**Task to complete:** For each line of the listing that includes the word "other", show the whole line.

**Material for the task:**
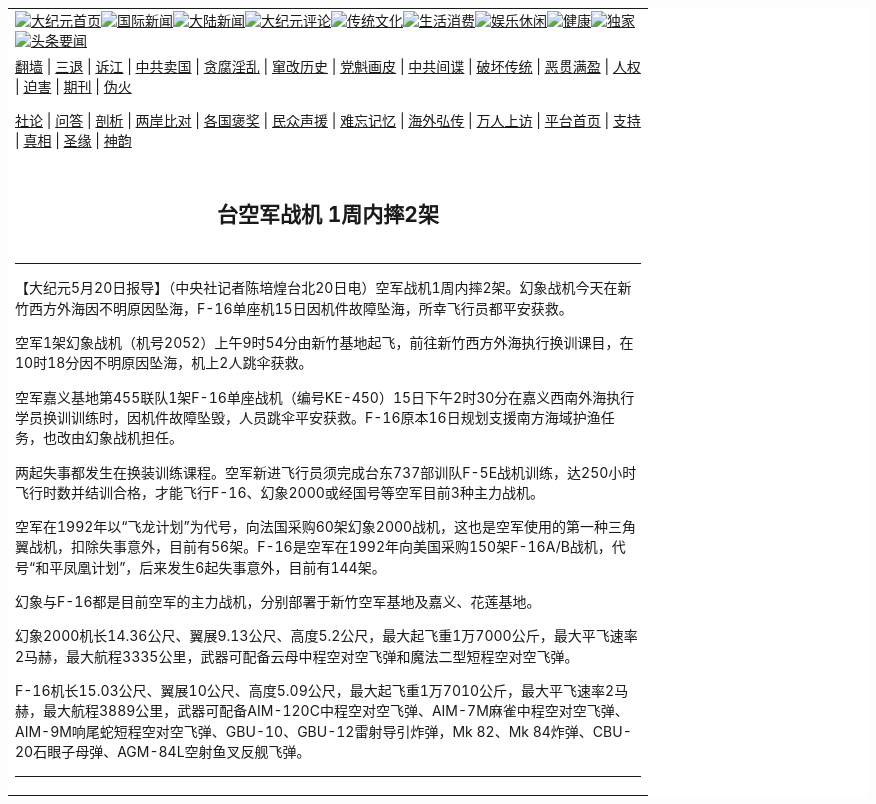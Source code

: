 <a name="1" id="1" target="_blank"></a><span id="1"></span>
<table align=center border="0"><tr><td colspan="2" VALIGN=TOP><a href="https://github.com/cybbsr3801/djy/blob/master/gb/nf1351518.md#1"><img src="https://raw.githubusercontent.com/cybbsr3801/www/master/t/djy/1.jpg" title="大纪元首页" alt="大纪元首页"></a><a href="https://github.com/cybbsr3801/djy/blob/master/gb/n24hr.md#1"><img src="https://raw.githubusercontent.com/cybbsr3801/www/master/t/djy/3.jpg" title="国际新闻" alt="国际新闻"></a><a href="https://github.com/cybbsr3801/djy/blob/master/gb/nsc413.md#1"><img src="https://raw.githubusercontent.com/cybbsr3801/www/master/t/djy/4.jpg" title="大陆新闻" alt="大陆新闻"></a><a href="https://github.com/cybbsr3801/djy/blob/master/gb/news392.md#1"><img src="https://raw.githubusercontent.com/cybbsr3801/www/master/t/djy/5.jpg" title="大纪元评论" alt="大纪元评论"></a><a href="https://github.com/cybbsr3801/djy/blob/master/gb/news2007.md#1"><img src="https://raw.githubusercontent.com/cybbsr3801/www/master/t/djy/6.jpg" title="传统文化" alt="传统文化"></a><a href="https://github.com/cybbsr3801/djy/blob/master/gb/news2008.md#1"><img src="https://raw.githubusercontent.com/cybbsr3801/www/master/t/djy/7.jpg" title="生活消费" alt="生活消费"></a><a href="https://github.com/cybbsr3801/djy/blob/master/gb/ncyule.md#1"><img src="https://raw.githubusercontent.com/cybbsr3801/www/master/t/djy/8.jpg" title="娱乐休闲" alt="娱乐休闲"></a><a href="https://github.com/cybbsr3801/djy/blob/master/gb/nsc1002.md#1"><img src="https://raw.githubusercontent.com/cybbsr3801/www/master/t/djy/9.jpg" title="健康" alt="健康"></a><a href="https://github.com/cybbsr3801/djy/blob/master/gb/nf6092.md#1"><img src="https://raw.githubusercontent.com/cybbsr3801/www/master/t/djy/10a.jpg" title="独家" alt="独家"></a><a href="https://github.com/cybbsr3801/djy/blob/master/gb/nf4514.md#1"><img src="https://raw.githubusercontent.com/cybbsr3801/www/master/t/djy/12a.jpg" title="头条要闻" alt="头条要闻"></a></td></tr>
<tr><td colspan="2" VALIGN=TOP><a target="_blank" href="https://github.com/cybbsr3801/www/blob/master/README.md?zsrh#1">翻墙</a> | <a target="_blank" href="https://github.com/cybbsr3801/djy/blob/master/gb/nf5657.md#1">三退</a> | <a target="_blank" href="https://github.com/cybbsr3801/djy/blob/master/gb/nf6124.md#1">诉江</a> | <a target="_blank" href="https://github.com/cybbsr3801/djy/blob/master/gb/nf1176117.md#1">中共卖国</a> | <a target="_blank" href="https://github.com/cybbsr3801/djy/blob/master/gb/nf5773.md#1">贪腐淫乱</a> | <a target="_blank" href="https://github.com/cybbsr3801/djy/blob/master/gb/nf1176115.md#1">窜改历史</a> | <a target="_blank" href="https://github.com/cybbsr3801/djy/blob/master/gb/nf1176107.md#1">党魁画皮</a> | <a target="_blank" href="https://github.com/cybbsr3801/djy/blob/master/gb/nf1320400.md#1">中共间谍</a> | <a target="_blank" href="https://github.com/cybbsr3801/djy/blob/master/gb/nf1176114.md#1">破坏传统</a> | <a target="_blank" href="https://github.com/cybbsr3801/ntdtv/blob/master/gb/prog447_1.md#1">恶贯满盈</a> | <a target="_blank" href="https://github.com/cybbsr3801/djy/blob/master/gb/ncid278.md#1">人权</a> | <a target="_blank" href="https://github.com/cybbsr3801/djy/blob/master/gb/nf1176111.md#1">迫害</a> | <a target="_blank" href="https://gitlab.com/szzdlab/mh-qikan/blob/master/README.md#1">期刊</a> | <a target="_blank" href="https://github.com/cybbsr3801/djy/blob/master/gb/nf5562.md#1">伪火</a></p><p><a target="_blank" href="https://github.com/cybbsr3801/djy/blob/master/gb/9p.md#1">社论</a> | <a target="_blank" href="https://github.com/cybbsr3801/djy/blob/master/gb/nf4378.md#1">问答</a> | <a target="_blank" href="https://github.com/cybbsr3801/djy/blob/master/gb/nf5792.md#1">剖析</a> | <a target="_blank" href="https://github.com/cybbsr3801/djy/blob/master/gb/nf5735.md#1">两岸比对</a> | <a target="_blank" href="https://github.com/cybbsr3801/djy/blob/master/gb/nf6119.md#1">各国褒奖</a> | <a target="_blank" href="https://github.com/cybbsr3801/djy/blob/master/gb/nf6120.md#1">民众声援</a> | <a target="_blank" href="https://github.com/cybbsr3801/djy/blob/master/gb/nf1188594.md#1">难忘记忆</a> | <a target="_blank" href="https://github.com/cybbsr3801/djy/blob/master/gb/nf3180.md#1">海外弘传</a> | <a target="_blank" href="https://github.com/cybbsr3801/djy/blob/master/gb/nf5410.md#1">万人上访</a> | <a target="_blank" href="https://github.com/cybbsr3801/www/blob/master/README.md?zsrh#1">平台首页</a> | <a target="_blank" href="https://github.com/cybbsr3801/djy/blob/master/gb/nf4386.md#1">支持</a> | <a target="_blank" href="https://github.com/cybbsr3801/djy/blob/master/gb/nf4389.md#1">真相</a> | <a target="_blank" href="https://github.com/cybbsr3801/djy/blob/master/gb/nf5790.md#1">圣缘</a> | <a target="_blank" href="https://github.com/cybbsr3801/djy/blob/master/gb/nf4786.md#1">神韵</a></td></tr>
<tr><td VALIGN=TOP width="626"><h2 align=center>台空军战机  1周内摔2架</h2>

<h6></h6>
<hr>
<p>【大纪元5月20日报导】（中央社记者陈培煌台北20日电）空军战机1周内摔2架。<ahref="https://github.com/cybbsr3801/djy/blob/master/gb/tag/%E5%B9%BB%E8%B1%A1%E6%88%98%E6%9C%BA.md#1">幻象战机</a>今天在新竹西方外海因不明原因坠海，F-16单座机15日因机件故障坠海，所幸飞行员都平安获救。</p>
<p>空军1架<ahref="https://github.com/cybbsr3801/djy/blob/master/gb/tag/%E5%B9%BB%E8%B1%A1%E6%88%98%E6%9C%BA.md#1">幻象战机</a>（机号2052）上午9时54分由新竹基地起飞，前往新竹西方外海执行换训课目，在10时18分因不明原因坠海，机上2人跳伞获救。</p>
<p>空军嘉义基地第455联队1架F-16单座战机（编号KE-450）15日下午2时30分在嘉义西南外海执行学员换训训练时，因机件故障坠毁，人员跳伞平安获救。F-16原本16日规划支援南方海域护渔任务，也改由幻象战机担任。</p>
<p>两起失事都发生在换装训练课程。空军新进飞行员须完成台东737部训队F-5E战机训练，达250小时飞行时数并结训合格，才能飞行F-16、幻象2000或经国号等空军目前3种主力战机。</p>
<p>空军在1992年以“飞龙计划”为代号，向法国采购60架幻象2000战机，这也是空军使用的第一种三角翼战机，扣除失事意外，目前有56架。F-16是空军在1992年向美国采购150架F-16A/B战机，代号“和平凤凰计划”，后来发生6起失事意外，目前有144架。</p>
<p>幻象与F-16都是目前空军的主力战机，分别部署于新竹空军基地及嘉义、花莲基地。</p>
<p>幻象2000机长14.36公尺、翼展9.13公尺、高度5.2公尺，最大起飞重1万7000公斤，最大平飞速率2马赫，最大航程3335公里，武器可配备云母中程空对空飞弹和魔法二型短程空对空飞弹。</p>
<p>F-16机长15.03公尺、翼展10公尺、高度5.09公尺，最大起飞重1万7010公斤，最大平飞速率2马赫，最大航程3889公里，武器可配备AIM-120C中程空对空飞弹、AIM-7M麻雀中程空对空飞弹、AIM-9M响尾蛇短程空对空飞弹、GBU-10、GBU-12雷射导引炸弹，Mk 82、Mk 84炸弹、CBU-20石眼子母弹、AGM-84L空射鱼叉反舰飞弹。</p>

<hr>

* * *

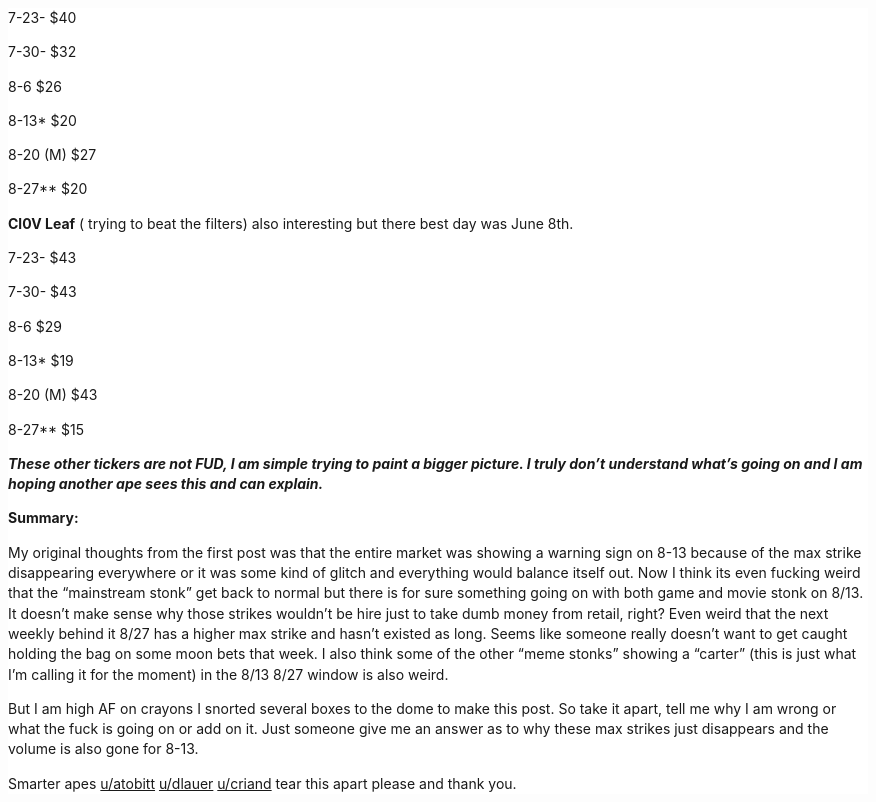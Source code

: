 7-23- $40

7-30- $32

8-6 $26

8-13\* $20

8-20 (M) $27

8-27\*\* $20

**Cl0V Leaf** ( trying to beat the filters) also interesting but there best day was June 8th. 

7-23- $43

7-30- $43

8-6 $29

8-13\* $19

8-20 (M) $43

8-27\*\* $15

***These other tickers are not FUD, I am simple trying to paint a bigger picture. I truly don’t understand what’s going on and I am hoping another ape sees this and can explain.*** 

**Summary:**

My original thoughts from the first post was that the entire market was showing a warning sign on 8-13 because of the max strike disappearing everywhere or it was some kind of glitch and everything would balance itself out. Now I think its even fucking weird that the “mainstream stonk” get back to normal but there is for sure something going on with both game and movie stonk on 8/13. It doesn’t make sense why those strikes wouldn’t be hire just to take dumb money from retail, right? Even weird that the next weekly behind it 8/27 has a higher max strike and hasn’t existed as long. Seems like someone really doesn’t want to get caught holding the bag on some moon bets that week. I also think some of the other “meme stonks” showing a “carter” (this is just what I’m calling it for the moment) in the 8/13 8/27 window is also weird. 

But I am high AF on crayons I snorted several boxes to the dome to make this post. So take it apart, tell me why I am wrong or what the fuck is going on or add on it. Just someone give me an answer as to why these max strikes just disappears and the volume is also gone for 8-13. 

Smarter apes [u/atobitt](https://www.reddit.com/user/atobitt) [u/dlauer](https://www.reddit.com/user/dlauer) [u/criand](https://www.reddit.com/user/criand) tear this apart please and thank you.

**Result:**
***These other tickers are not FUD, I am simple trying to paint a bigger picture. I truly don’t understand what’s going on and I am hoping another ape sees this and can explain.*** 
My original thoughts from the first post was that the entire market was showing a warning sign on 8-13 because of the max strike disappearing everywhere or it was some kind of glitch and everything would balance itself out. Now I think its even fucking weird that the “mainstream stonk” get back to normal but there is for sure something going on with both game and movie stonk on 8/13. It doesn’t make sense why those strikes wouldn’t be hire just to take dumb money from retail, right? Even weird that the next weekly behind it 8/27 has a higher max strike and hasn’t existed as long. Seems like someone really doesn’t want to get caught holding the bag on some moon bets that week. I also think some of the other “meme stonks” showing a “carter” (this is just what I’m calling it for the moment) in the 8/13 8/27 window is also weird. 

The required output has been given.